**Task goal:**
Going line by line through the entries below, tally those that hold the string "charset". Give only the total.
------ Listed entries ------
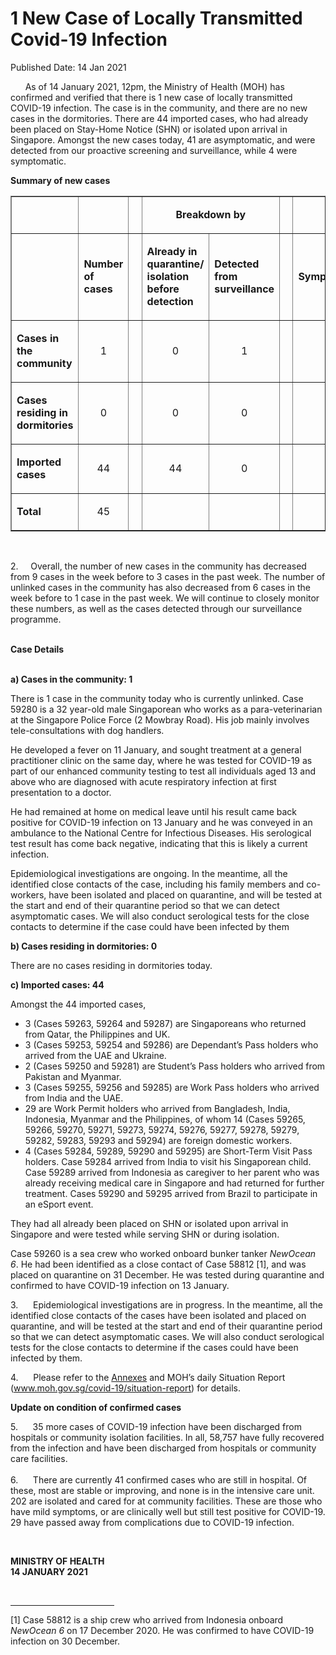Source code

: <html>
    <meta http-equiv="Content-Type" content="text/html; charset=utf-8"/>
    <meta charset="utf-8"/>
    <title>1 New Case of Locally Transmitted Covid-19 Infection</title>
    <body><h1>1 New Case of Locally Transmitted Covid-19 Infection</h1>
    <p>Published Date: 14 Jan 2021</p> <p>&nbsp; &nbsp; &nbsp; As of 14 January 2021, 12pm, the Ministry of Health (MOH) has confirmed and verified that there is 1 new case of locally transmitted COVID-19 infection. The case is in the community, and there are no new cases in the dormitories. There are 44 imported cases, who had already been placed on Stay-Home Notice (SHN) or isolated upon arrival in Singapore. Amongst the new cases today, 41 are asymptomatic, and were detected from our proactive screening and surveillance, while 4 were symptomatic.&nbsp; </p> <p><strong>Summary of new cases</strong></p> <table border="1" cellspacing="0" cellpadding="0" width="605"> <tbody><tr> <td width="129"> <p align="right">&nbsp;</p> </td> <td width="60"> <p>&nbsp;</p> </td> <td width="16" valign="top"> <p>&nbsp;</p> </td> <td width="192" colspan="2"> <p align="center"><strong>Breakdown by</strong></p> </td> <td width="16" valign="top"> <p>&nbsp;</p> </td> <td width="192" colspan="2"> <p align="center"><strong>Breakdown by</strong></p> </td> </tr> <tr> <td width="129"> <p align="right">&nbsp;</p> </td> <td width="60"> <p><strong>Number of cases</strong></p> </td> <td width="16" valign="top"> <p>&nbsp;</p> </td> <td width="96"> <p><strong>Already in quarantine/ isolation before detection</strong></p> </td> <td width="96"> <p><strong>Detected from surveillance</strong></p> </td> <td width="16" valign="top"> <p>&nbsp;</p> </td> <td width="96"> <p><strong>Symptomatic</strong></p> </td> <td width="96"> <p><strong>Asymptomatic</strong></p> </td> </tr> <tr> <td width="129"> <p><strong>Cases in the community</strong></p> </td> <td width="60"> <p align="center">1</p> </td> <td width="16" valign="top"> <p align="center">&nbsp;</p> </td> <td width="96"> <p align="center">0</p> </td> <td width="96"> <p align="center">1</p> </td> <td width="16" valign="top"> <p align="center">&nbsp;</p> </td> <td width="96"> <p align="center">1</p> </td> <td width="96"> <p align="center">0</p> </td> </tr> <tr> <td width="129"> <p><strong>Cases residing in dormitories</strong></p> </td> <td width="60"> <p align="center">0</p> </td> <td width="16" valign="top"> <p align="center">&nbsp;</p> </td> <td width="96"> <p align="center">0</p> </td> <td width="96"> <p align="center">0</p> </td> <td width="16" valign="top"> <p align="center">&nbsp;</p> </td> <td width="96"> <p align="center">0</p> </td> <td width="96"> <p align="center">0</p> </td> </tr> <tr> <td width="129"> <p><strong>Imported cases</strong></p> </td> <td width="60"> <p align="center">44</p> </td> <td width="16" valign="top"> <p align="center">&nbsp;</p> </td> <td width="96"> <p align="center">44</p> </td> <td width="96"> <p align="center">0</p> </td> <td width="16" valign="top"> <p align="center">&nbsp;</p> </td> <td width="96"> <p align="center">3</p> </td> <td width="96"> <p align="center">41</p> </td> </tr> <tr> <td width="129"> <p><strong>Total</strong></p> </td> <td width="60"> <p align="center">45</p> </td> <td width="16" valign="top"> <p align="center">&nbsp;</p> </td> <td width="96"> <p align="center">&nbsp;</p> </td> <td width="96"> <p align="center">&nbsp;</p> </td> <td width="16" valign="top"> <p align="center">&nbsp;</p> </td> <td width="96"> <p align="center">&nbsp;</p> </td> <td width="96"> <p align="center">&nbsp;</p> </td> </tr> </tbody></table> <p>&nbsp;</p> <p>2.&nbsp; &nbsp; &nbsp;Overall, the number of new cases in the community has decreased from 9 cases in the week before to 3 cases in the past week. The number of unlinked cases in the community has also decreased from 6 cases in the week before to 1 case in the past week.&nbsp;We will continue to closely monitor these numbers, as well as the cases detected through our surveillance programme.<p><strong><br>Case Details</strong><br></p><p><strong><br></strong><strong>a) Cases in the community: 1</strong><strong><br></strong></p><p>There is 1 case in the community today who is currently unlinked. Case 59280 is a 32 year-old male Singaporean who works as a para-veterinarian at the Singapore Police Force (2 Mowbray Road). His job mainly involves tele-consultations with dog handlers.</p><p>He developed a fever on 11 January, and sought treatment at a general practitioner clinic on the same day, where he was tested for COVID-19 as part of our enhanced community testing to test all individuals aged 13 and above who are diagnosed with acute respiratory infection at first presentation to a doctor.</p><p>He had remained at home on medical leave until his result came back positive for COVID-19 infection on 13 January and he was conveyed in an ambulance to the National Centre for Infectious Diseases. His serological test result has come back negative, indicating that this is likely a current infection.</p><p>Epidemiological investigations are ongoing. In the meantime, all the identified close contacts of the case, including his family members and co-workers, have been isolated and placed on quarantine, and will be tested at the start and end of their quarantine period so that we can detect asymptomatic cases. We will also conduct serological tests for the close contacts to determine if the case could have been infected by them</p><p><strong>b) Cases residing in dormitories: 0</strong></p><p>There are no cases residing in dormitories today. </p><p><strong>c) Imported cases: 44</strong></p><p>Amongst the 44 imported cases, </p><ul><li>3 (Cases 59263, 59264 and 59287) are Singaporeans who returned from Qatar, the Philippines and UK.</li><li>3 (Cases 59253, 59254 and 59286) are Dependant’s Pass holders who arrived from the UAE and Ukraine.</li><li>2 (Cases 59250 and 59281) are Student’s Pass holders who arrived from Pakistan and Myanmar.</li><li>3 (Cases 59255, 59256 and 59285) are Work Pass holders who arrived from India and the UAE.</li><li>29 are Work Permit holders who arrived from Bangladesh, India, Indonesia, Myanmar and the Philippines, of whom 14 (Cases 59265, 59266, 59270, 59271, 59273, 59274, 59276, 59277, 59278, 59279, 59282, 59283, 59293 and 59294) are foreign domestic workers.</li><li>4 (Cases 59284, 59289, 59290 and 59295) are Short-Term Visit Pass holders. Case 59284 arrived from India to visit his Singaporean child. Case 59289 arrived from Indonesia as caregiver to her parent who was already receiving medical care in Singapore and had returned for further treatment. Cases 59290 and 59295 arrived from Brazil to participate in an eSport event.</li></ul><p>They had all already been placed on SHN or isolated upon arrival in Singapore and were tested while serving SHN or during isolation. </p><p>Case 59260 is a sea crew who worked onboard bunker tanker<em> NewOcean 6</em>. He had been identified as a close contact of Case 58812 [1], and was placed on quarantine on 31 December. He was tested during quarantine and confirmed to have COVID-19 infection on 13 January. </p><p>3.&nbsp; &nbsp; &nbsp; Epidemiological investigations are in progress. In the meantime, all the identified close contacts of the cases have been isolated and placed on quarantine, and will be tested at the start and end of their quarantine period so that we can detect asymptomatic cases. We will also conduct serological tests for the close contacts to determine if the cases could have been infected by them.</p></p><p><p>4.&nbsp; &nbsp; &nbsp; Please refer to the <a href="/docs/librariesprovider5/default-document-library/annexese9ff9234e3b147f8a3ac5538cd71a6af.pdf?sfvrsn=4bad2e1a_0" title="Annexes">Annexes</a>&nbsp;and MOH’s daily Situation Report (<a href="http://www.moh.gov.sg/covid-19/situation-report">www.moh.gov.sg/covid-19/situation-report</a>) for details.</p></p><p><p><strong></strong><strong>Update on condition of confirmed cases</strong></p><p>5.&nbsp; &nbsp; &nbsp; 35 more cases of COVID-19 infection have been discharged from hospitals or community isolation facilities. In all, 58,757 have fully recovered from the infection and have been discharged from hospitals or community care facilities. <br><br>6.&nbsp; &nbsp; &nbsp; There are currently 41 confirmed cases who are still in hospital. Of these, most are stable or improving, and none is in the intensive care unit. 202 are isolated and cared for at community facilities. These are those who have mild symptoms, or are clinically well but still test positive for COVID-19. 29 have passed away from complications due to COVID-19 infection.</p></p> <p>&nbsp;</p> <div> <p><strong>MINISTRY OF HEALTH<br></strong><strong>14 JANUARY 2021</strong></p> </div> <div><br clear="all"> <hr align="left" size="1" width="33%"> <div id="ftn1"> <p>[1] Case 58812 is a ship crew who arrived from Indonesia onboard <em>NewOcean 6</em> on 17 December 2020. He was confirmed to have COVID-19 infection on 30 December. </p> </div> </div></body>
</html>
------
**Result of the task:**
2